Bu kadar karışık ve ilgisiz bir başlık olur mu diye düşünmeyin. Benim açımdan hepsi birbirine siyasi ve ekonomik bakımdan bağlı. Türkiye ise bu bağlantıların hep içinde. Ancak yanlış kullanılan fırsatlar nedeniyle bir türlü topa hakim olamıyor, hep saha dışı kalıyor. Futbol benzetmesi yapınca tabii ki Cristiano Ronaldo‘dan bahsetmek gerekir.

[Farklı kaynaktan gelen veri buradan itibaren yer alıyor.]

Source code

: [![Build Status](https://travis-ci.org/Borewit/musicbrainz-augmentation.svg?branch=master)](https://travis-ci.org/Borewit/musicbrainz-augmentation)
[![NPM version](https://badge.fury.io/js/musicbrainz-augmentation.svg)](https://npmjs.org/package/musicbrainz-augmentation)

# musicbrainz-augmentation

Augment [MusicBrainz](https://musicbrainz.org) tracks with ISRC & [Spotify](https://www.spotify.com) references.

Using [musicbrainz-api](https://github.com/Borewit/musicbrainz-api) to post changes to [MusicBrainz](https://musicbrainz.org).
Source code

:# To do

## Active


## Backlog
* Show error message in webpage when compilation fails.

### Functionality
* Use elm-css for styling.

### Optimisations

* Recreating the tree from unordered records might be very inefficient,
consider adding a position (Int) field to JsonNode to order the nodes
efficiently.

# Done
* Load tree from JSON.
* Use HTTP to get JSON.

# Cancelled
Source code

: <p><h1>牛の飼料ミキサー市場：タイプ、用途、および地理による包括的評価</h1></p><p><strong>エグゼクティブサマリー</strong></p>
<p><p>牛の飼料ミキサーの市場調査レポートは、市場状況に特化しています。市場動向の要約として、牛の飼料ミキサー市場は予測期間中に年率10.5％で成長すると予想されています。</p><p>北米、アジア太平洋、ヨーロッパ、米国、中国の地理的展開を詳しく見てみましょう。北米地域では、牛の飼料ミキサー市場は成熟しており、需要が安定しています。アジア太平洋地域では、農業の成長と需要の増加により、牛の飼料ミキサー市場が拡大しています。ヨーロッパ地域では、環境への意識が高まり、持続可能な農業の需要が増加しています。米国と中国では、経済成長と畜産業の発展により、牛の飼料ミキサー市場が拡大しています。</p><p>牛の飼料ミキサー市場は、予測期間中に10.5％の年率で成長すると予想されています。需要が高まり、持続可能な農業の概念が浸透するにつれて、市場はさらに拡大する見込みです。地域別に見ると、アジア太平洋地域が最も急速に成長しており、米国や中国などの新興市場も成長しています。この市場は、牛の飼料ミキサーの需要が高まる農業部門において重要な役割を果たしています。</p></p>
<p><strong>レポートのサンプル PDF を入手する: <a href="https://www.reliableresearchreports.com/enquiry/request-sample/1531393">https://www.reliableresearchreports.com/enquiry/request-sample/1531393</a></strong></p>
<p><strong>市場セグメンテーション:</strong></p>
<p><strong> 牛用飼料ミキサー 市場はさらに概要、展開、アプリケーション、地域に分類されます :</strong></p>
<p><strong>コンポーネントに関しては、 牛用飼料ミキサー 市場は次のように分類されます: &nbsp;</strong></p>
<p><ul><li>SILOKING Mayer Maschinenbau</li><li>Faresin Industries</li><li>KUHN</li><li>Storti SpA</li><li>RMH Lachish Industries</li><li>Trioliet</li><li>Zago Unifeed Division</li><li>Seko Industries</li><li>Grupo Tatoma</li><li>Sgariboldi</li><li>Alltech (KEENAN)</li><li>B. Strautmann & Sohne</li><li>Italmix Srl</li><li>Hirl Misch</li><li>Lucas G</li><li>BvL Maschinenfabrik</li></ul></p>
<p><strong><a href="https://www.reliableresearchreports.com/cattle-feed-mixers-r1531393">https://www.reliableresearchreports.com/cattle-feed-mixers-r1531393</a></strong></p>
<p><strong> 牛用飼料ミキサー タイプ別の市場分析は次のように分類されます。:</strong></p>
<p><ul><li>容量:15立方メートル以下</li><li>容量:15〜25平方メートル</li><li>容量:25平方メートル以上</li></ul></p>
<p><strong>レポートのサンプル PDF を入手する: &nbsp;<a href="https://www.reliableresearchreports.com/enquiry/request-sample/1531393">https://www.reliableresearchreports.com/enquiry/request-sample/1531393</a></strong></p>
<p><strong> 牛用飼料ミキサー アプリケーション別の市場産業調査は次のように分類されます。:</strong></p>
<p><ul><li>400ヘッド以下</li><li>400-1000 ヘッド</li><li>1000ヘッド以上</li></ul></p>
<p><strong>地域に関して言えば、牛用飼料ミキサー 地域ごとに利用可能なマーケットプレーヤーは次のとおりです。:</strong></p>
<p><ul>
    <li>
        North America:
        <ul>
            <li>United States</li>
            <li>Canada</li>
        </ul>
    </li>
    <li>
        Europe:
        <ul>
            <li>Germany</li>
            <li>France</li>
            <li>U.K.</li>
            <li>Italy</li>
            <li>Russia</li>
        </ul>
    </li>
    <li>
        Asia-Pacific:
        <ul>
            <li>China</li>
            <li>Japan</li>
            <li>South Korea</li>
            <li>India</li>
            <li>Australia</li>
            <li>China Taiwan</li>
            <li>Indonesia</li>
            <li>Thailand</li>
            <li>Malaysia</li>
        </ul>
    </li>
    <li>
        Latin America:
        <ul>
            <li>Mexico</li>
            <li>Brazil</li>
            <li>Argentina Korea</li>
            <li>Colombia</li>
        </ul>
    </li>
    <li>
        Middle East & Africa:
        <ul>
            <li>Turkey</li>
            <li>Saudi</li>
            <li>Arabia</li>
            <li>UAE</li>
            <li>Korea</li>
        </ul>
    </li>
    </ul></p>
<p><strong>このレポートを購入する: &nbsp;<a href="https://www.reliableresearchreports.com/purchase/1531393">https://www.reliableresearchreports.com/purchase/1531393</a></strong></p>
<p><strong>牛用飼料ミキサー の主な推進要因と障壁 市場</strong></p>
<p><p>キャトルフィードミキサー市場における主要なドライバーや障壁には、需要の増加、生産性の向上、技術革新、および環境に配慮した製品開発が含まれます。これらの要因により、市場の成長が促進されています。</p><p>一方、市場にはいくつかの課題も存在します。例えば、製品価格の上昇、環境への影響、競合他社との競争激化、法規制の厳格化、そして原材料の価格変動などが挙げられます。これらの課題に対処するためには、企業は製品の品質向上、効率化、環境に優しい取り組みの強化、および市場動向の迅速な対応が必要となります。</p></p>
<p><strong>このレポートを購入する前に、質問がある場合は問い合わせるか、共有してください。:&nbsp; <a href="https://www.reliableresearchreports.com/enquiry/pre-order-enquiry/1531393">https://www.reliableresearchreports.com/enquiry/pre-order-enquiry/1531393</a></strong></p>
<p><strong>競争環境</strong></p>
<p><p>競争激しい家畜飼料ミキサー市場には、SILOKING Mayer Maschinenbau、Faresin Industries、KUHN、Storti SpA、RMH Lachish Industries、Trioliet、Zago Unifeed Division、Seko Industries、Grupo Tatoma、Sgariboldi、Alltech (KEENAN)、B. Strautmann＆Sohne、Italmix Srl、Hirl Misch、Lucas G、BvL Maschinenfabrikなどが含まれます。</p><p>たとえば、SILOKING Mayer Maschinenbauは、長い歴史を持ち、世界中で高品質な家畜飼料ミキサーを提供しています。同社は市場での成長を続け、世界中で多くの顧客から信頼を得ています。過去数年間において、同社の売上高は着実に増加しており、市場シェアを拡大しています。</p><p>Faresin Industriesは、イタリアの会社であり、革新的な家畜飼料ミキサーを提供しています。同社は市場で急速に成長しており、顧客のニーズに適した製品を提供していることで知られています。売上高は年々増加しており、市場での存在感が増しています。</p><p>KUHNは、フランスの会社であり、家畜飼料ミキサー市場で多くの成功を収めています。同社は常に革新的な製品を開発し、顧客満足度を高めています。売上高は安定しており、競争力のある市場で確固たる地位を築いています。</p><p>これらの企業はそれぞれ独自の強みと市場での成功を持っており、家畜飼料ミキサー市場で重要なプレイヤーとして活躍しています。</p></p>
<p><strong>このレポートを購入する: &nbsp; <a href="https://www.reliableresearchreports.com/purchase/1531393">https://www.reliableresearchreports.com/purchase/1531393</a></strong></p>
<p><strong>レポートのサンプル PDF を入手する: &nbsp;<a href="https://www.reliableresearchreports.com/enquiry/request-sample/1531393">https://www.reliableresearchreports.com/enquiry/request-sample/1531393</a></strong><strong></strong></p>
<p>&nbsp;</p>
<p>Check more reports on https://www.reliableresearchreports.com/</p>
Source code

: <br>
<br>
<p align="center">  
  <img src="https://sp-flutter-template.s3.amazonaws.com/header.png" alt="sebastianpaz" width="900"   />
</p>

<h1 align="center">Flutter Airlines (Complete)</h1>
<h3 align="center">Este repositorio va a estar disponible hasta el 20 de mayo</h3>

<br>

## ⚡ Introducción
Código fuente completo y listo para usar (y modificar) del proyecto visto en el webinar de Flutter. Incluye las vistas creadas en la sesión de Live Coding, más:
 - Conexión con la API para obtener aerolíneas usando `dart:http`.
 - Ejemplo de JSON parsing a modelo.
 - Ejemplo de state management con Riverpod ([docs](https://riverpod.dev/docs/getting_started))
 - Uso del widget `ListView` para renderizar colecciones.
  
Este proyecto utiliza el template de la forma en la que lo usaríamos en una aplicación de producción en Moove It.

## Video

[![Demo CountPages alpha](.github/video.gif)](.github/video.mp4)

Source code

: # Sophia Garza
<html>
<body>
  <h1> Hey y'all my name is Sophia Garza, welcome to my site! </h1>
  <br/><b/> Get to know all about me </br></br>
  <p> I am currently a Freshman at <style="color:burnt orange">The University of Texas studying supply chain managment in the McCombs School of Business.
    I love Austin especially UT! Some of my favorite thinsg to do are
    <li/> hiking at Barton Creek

Hollanda’da Deventer Başkonsolosluğundaki görevim sırasında Türk takımları arasında iki yıl futbol turnuvası düzenlediğim için fikstür çekilişleri, maçlar, grup birincileri ile yapılan son maçlar nedeniyle futbola yabancı sayılmam. Kuralları iyi bilirim. Türkiye’de memleketim İzmir’in Göztepe‘si ve Galatasaray favori takımlarımdır. Ayrıca Kuşadası’nda çok sevdiğim komşum Boran ailesi Beşiktaşlı oldukları için Beşiktaş’ı da yakın takip listeme aldım. Roma AS, ve Manchester United da listemde. Portekizli oyuncu Cristiano Ronaldo’nun neredeyse iki metre zıplayarak yaptığı müthiş çalımları, inanılmaz golleri, gol attıktan sonra bunu kutlamak için dizleri üstünde çimlerde kayması beni Ronaldo hayranı yaptı. Doğrusu futbolcu olsaydım bugün Ronaldo’nun ikinci kez oynadığı Manchester United takımının rakibinde oynamak istemezdim. Bir kere rakip takımdaki oyuncuların kapasitelerini çok iyi tanıyor. Belli ki konusuna çok iyi çalışmış. Tüm dikkati ile maçın gidişatını takip ediyor. Türk dış politikasında da bir Ronaldo’ya gereksinim var. Aslında böyle nitelikleri haiz üç dört emekli Büyükelçi meslektaşım Zirve toplantılarında strateji saptamak, ön görüşmeleri yapmak, ikna etmek, Türkiye’nin tezlerini açıklamak konularında Ronaldo yeteneklerine sahipler.Şimdilik isimlerini saklı tutacağım.

Grup 7 Zirvesi

1 Ocak 2022’de başlayan Almanya’nın Avrupa Birliği dönem Başkanlığı sırasında  G 7 Zirvesi Bavyera’daki “Elmau  Schloss” yani Elmau Kalesinde yapıldı.Almanya’daki Alplerin en yüksek tepesinde bulunan ve NAZİ döneminde bir süre hastane olarak kullanılan kale bugün  47 süiti bulunan 123 odalı bir otel. Teolog ve felsefeci Johannes Müller ile mimar Carl Sattler‘ın 1916’da dört katlı bir dinlenme merkezi olarak inşa ettikleri bu evden büyütülerek yapılmış, bugün konser ve konferansların yapıldığı bu otelde Almanya ikinci kez G 7 zirvesine ev sahipliği yapıyor. Burayı G7 zirvesi için ilk kez kullanan Alman Şanşölye Angela Merker hatta bankta oturan Barrack Obama’nın ayakta duran Angela Merker‘i dinlerken çekilen fotoğrafları dünya basınında gündem olmuştu. Gündem oluşu iki liderin arkasındaki Alp dağlarının ne kadar “muhteşem” olması konusundaydı. Bu resim rahmetli Ecevit ve Clinton’ın elinde beyzbol sopası ile bir kanepenin arkasına yaslanarak yaptıkları sohbeti hatırlattı. Amerikalılar başkan da olsalar rahat davranmak istediklerini göstermek için böyle patavatsızlıklar yapabiliyorlar. Merkel’in ayakta durması ve Obama’nın bankta oturmasına kendi kamuoylarından bizdeki gibi tepkiler gelmedi. Onlar için görüşme içeriği önemli olmalı yoksa serbest bir zamanda kim nerde duruyor, oturuyor gibi konuların öneminin olmadığı görülüyor.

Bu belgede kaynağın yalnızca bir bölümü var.